> **How to complete this task**:
Pull every line holding the word "EmployeeID" out of the data and copy it.

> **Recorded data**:

-- Opening Marker --

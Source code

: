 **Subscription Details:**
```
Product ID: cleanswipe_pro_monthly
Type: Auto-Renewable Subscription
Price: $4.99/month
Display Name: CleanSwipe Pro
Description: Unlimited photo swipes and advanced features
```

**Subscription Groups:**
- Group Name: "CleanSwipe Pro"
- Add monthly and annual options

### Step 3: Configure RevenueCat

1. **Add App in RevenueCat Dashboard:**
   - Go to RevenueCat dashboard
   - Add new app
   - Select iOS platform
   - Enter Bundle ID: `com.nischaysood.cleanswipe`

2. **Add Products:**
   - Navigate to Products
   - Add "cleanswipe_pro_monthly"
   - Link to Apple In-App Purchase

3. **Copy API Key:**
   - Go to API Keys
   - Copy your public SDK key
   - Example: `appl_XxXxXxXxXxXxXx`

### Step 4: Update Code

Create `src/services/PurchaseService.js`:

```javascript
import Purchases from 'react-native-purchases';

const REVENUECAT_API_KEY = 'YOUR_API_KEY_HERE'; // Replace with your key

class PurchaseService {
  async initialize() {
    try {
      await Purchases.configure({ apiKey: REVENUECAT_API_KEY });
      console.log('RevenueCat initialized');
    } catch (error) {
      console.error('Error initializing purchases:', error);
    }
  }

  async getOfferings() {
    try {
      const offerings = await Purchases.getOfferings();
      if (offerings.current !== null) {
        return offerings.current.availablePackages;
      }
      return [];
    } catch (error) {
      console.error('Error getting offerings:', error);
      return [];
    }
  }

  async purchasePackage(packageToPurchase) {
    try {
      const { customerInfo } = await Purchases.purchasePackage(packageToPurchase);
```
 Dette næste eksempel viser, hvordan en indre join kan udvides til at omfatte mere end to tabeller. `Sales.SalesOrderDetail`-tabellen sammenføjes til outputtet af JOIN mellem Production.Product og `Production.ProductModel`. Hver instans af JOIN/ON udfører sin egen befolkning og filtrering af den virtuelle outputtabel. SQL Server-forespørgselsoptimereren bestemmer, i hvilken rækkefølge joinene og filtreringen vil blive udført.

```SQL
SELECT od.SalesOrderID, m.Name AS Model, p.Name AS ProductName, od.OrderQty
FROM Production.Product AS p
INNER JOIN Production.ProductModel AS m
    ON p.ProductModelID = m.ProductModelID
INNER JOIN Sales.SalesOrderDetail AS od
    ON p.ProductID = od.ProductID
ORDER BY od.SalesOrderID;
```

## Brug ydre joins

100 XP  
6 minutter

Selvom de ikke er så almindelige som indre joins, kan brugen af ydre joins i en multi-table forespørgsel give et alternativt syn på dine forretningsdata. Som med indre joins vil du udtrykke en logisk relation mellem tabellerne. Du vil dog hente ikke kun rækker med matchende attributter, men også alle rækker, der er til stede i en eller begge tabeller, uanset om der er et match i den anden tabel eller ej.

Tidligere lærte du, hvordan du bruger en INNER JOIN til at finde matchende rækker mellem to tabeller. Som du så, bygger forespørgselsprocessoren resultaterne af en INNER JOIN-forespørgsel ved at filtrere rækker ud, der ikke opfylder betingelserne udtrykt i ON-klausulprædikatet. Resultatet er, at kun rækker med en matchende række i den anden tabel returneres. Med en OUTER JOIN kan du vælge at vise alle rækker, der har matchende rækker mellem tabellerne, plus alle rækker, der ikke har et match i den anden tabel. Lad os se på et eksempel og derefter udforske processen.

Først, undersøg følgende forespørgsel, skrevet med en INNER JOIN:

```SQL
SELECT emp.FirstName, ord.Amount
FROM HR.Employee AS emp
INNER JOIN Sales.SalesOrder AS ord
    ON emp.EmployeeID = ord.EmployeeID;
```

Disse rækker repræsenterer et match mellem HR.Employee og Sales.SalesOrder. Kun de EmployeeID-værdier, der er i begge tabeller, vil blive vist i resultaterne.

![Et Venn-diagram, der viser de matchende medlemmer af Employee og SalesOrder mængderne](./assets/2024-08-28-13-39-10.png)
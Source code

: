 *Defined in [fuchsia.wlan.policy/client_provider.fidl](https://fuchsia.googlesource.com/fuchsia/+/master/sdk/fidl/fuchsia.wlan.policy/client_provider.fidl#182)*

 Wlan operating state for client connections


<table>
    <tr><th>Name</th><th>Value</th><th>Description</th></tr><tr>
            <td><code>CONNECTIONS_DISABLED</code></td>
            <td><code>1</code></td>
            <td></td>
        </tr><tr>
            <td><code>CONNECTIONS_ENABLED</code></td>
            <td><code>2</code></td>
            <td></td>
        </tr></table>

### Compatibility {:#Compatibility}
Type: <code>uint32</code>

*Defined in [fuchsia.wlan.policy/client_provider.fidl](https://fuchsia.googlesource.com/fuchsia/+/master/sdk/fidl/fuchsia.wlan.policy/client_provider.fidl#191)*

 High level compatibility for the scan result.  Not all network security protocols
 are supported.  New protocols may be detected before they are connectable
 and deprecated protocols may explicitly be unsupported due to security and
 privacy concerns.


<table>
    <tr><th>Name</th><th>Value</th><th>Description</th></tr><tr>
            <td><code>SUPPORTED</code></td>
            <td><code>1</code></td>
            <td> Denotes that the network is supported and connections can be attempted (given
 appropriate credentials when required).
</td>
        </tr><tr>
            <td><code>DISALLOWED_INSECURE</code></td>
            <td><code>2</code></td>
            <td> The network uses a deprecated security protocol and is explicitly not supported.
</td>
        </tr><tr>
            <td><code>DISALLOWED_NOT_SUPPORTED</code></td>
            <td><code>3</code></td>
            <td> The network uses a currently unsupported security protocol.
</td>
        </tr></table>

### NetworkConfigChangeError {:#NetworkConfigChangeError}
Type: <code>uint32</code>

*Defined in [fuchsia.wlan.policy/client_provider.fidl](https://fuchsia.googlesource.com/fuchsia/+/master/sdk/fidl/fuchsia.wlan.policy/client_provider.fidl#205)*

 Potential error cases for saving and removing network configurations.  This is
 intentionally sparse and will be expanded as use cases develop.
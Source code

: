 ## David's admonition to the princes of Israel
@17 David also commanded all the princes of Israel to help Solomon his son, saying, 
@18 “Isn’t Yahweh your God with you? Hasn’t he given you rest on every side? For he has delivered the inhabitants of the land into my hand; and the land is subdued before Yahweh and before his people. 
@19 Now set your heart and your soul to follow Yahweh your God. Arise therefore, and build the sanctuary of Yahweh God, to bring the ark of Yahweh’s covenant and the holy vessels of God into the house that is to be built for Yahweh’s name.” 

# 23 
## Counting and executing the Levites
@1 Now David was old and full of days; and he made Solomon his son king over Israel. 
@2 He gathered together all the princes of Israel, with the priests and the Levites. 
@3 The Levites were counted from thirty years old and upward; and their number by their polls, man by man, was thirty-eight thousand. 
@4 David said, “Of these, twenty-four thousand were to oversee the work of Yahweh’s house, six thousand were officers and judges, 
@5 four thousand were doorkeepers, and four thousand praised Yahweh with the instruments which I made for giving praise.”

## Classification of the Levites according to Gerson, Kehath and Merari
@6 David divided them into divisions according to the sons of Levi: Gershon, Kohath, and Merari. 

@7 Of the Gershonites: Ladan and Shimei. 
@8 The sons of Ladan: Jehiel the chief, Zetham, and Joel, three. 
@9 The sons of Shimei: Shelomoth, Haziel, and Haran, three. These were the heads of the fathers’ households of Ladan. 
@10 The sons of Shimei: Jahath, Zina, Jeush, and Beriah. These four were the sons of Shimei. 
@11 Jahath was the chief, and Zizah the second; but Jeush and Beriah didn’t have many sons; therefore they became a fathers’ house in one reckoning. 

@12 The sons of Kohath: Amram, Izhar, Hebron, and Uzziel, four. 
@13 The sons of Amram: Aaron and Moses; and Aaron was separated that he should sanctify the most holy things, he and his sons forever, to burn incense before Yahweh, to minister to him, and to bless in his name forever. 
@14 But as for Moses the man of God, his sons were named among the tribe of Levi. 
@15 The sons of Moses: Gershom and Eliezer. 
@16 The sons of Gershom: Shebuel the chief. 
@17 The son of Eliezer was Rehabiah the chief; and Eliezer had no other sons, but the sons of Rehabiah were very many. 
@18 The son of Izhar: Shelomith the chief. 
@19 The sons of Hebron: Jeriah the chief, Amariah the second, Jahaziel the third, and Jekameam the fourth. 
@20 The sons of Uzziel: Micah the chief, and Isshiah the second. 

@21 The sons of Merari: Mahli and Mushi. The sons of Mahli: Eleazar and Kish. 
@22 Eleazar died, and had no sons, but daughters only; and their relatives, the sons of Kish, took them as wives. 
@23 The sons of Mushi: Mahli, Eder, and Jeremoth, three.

-- Closing Marker --

> **Written answer**:
    ON emp.EmployeeID = ord.EmployeeID;
Disse rækker repræsenterer et match mellem HR.Employee og Sales.SalesOrder. Kun de EmployeeID-værdier, der er i begge tabeller, vil blive vist i resultaterne.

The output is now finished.